Aim of the exercise >>
Any picture in the entries is to be skipped, while everything else is transcribed word for word.

Task material >>
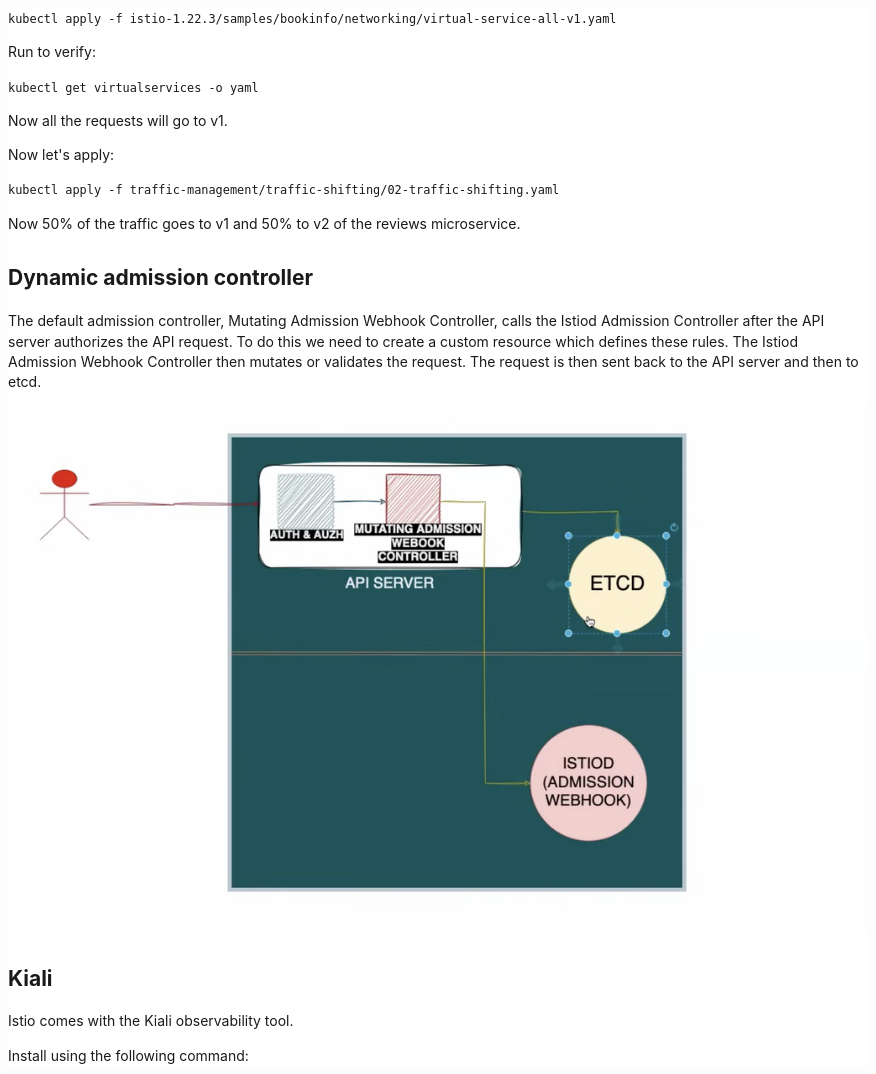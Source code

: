 `kubectl apply -f istio-1.22.3/samples/bookinfo/networking/virtual-service-all-v1.yaml`

Run to verify:

`kubectl get virtualservices -o yaml`

Now all the requests will go to v1.

Now let's apply:

`kubectl apply -f traffic-management/traffic-shifting/02-traffic-shifting.yaml`

Now 50% of the traffic goes to v1 and 50% to v2 of the reviews microservice.

## Dynamic admission controller

The default admission controller, Mutating Admission Webhook Controller, calls the Istiod Admission Controller after the API server authorizes the API request. To do this we need to create a custom resource which defines these rules. The Istiod Admission Webhook Controller then mutates or validates the request. The request is then sent back to the API server and then to etcd.

![dynamic-admission-controller](./images/dynamic-admission-controller.png)

## Kiali

Istio comes with the Kiali observability tool.

Install using the following command:
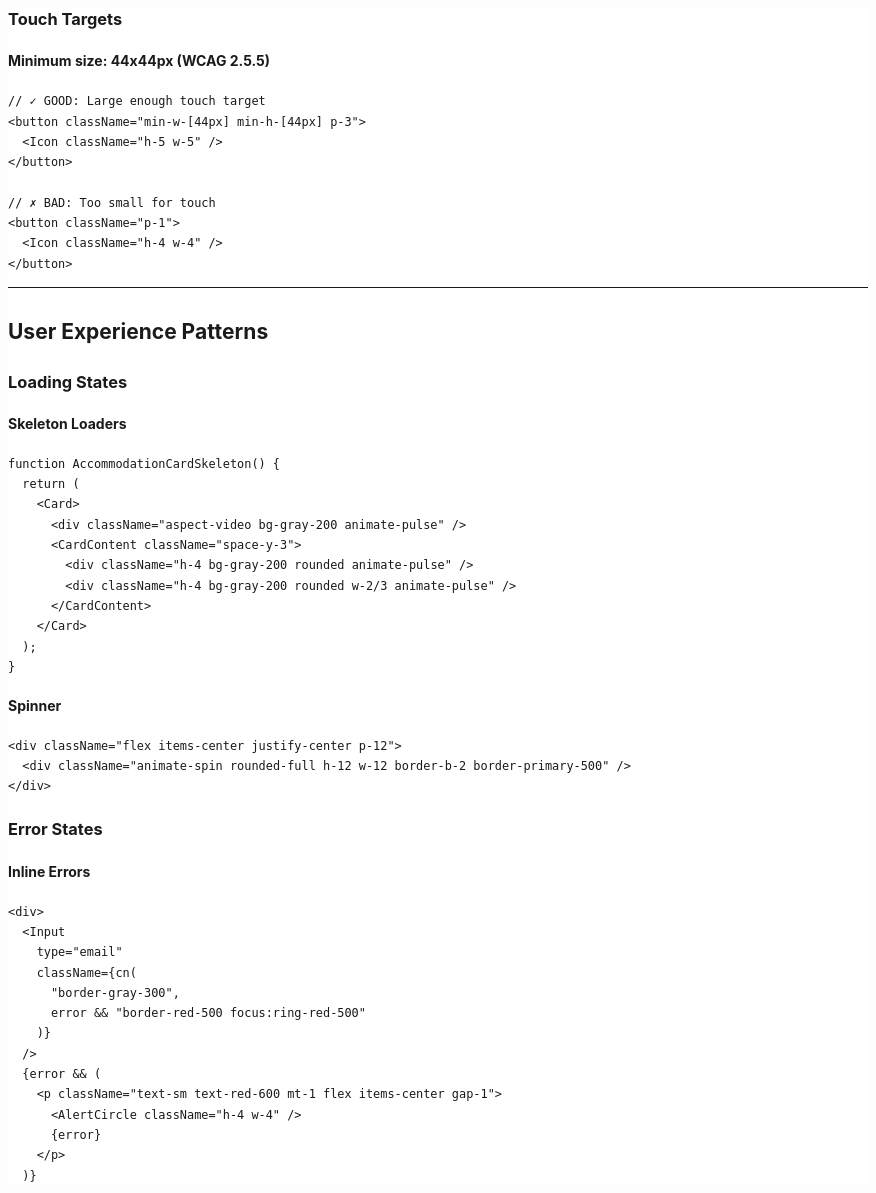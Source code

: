 ### Touch Targets

#### Minimum size: 44x44px (WCAG 2.5.5)

```tsx
// ✓ GOOD: Large enough touch target
<button className="min-w-[44px] min-h-[44px] p-3">
  <Icon className="h-5 w-5" />
</button>

// ✗ BAD: Too small for touch
<button className="p-1">
  <Icon className="h-4 w-4" />
</button>
```

---

## User Experience Patterns

### Loading States

#### Skeleton Loaders

```tsx
function AccommodationCardSkeleton() {
  return (
    <Card>
      <div className="aspect-video bg-gray-200 animate-pulse" />
      <CardContent className="space-y-3">
        <div className="h-4 bg-gray-200 rounded animate-pulse" />
        <div className="h-4 bg-gray-200 rounded w-2/3 animate-pulse" />
      </CardContent>
    </Card>
  );
}
```

#### Spinner

```tsx
<div className="flex items-center justify-center p-12">
  <div className="animate-spin rounded-full h-12 w-12 border-b-2 border-primary-500" />
</div>
```

### Error States

#### Inline Errors

```tsx
<div>
  <Input
    type="email"
    className={cn(
      "border-gray-300",
      error && "border-red-500 focus:ring-red-500"
    )}
  />
  {error && (
    <p className="text-sm text-red-600 mt-1 flex items-center gap-1">
      <AlertCircle className="h-4 w-4" />
      {error}
    </p>
  )}
```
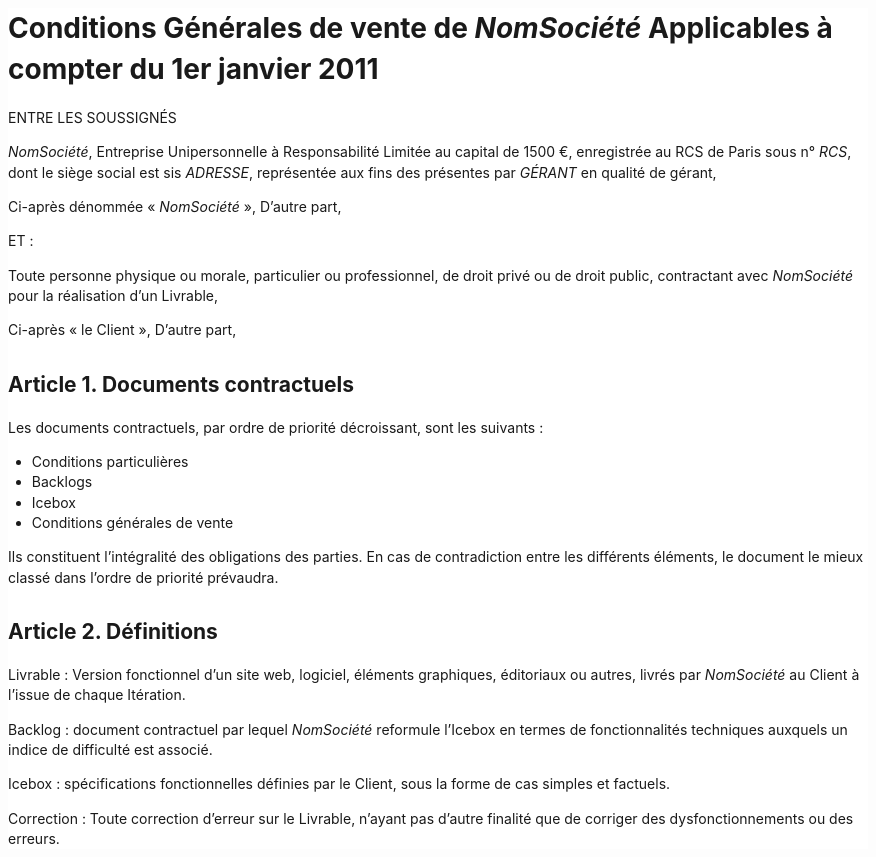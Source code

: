 # Conditions Générales de vente de _NomSociété_ Applicables à compter du 1er  janvier 2011


ENTRE LES SOUSSIGNÉS 

_NomSociété_, Entreprise Unipersonnelle à Responsabilité Limitée au capital de
1500 €, enregistrée au RCS de Paris sous n° _RCS_, dont le siège social est
sis _ADRESSE_, représentée aux fins des présentes par _GÉRANT_ en qualité de
gérant,


Ci-après dénommée « _NomSociété_ »,
D’autre part,

ET : 

Toute personne physique ou morale, particulier ou professionnel, de droit
privé ou de droit public, contractant avec _NomSociété_ pour la réalisation
d’un Livrable,

Ci-après « le Client », 
D’autre part,


## Article 1. Documents contractuels

Les documents contractuels, par ordre de priorité décroissant, sont les
suivants :

* Conditions particulières
* Backlogs
* Icebox
* Conditions générales de vente

Ils constituent l’intégralité des obligations des parties. En cas de
contradiction entre les différents éléments, le document le mieux classé dans
l’ordre de priorité prévaudra.


## Article 2. Définitions 

Livrable : Version fonctionnel d’un site web, logiciel, éléments graphiques,
éditoriaux ou autres, livrés par _NomSociété_ au Client à l’issue de chaque
Itération.

Backlog : document contractuel par lequel _NomSociété_ reformule l’Icebox en
termes de fonctionnalités techniques auxquels un indice de difficulté est
associé.

Icebox : spécifications fonctionnelles définies par le Client, sous la forme
de cas simples et factuels.

Correction : Toute correction d’erreur sur le Livrable, n’ayant pas d’autre
finalité que de corriger des dysfonctionnements ou des erreurs.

Result of this task >>
Source code

: `kubectl apply -f istio-1.22.3/samples/bookinfo/networking/virtual-service-all-v1.yaml`

Run to verify:

`kubectl get virtualservices -o yaml`

Now all the requests will go to v1.

Now let's apply:

`kubectl apply -f traffic-management/traffic-shifting/02-traffic-shifting.yaml`

Now 50% of the traffic goes to v1 and 50% to v2 of the reviews microservice.

## Dynamic admission controller

The default admission controller, Mutating Admission Webhook Controller, calls the Istiod Admission Controller after the API server authorizes the API request. To do this we need to create a custom resource which defines these rules. The Istiod Admission Webhook Controller then mutates or validates the request. The request is then sent back to the API server and then to etcd.

![dynamic-admission-controller](./images/dynamic-admission-controller.png)

## Kiali

Istio comes with the Kiali observability tool.

Install using the following command:
Source code

: ### Touch Targets

#### Minimum size: 44x44px (WCAG 2.5.5)

```tsx
// ✓ GOOD: Large enough touch target
<button className="min-w-[44px] min-h-[44px] p-3">
  <Icon className="h-5 w-5" />
</button>

// ✗ BAD: Too small for touch
<button className="p-1">
  <Icon className="h-4 w-4" />
</button>
```

---

## User Experience Patterns

### Loading States

#### Skeleton Loaders

```tsx
function AccommodationCardSkeleton() {
  return (
    <Card>
      <div className="aspect-video bg-gray-200 animate-pulse" />
      <CardContent className="space-y-3">
        <div className="h-4 bg-gray-200 rounded animate-pulse" />
        <div className="h-4 bg-gray-200 rounded w-2/3 animate-pulse" />
      </CardContent>
    </Card>
  );
}
```

#### Spinner

```tsx
<div className="flex items-center justify-center p-12">
  <div className="animate-spin rounded-full h-12 w-12 border-b-2 border-primary-500" />
</div>
```

### Error States

#### Inline Errors

```tsx
<div>
  <Input
    type="email"
    className={cn(
      "border-gray-300",
      error && "border-red-500 focus:ring-red-500"
    )}
  />
  {error && (
    <p className="text-sm text-red-600 mt-1 flex items-center gap-1">
      <AlertCircle className="h-4 w-4" />
      {error}
    </p>
  )}
```
Source code

: # Conditions Générales de vente de _NomSociété_ Applicables à compter du 1er  janvier 2011


ENTRE LES SOUSSIGNÉS 

_NomSociété_, Entreprise Unipersonnelle à Responsabilité Limitée au capital de
1500 €, enregistrée au RCS de Paris sous n° _RCS_, dont le siège social est
sis _ADRESSE_, représentée aux fins des présentes par _GÉRANT_ en qualité de
gérant,


Ci-après dénommée « _NomSociété_ »,
D’autre part,

ET : 

Toute personne physique ou morale, particulier ou professionnel, de droit
privé ou de droit public, contractant avec _NomSociété_ pour la réalisation
d’un Livrable,

Ci-après « le Client », 
D’autre part,


## Article 1. Documents contractuels

Les documents contractuels, par ordre de priorité décroissant, sont les
suivants :

* Conditions particulières
* Backlogs
* Icebox
* Conditions générales de vente

Ils constituent l’intégralité des obligations des parties. En cas de
contradiction entre les différents éléments, le document le mieux classé dans
l’ordre de priorité prévaudra.


## Article 2. Définitions 

Livrable : Version fonctionnel d’un site web, logiciel, éléments graphiques,
éditoriaux ou autres, livrés par _NomSociété_ au Client à l’issue de chaque
Itération.

Backlog : document contractuel par lequel _NomSociété_ reformule l’Icebox en
termes de fonctionnalités techniques auxquels un indice de difficulté est
associé.

Icebox : spécifications fonctionnelles définies par le Client, sous la forme
de cas simples et factuels.

Correction : Toute correction d’erreur sur le Livrable, n’ayant pas d’autre
finalité que de corriger des dysfonctionnements ou des erreurs.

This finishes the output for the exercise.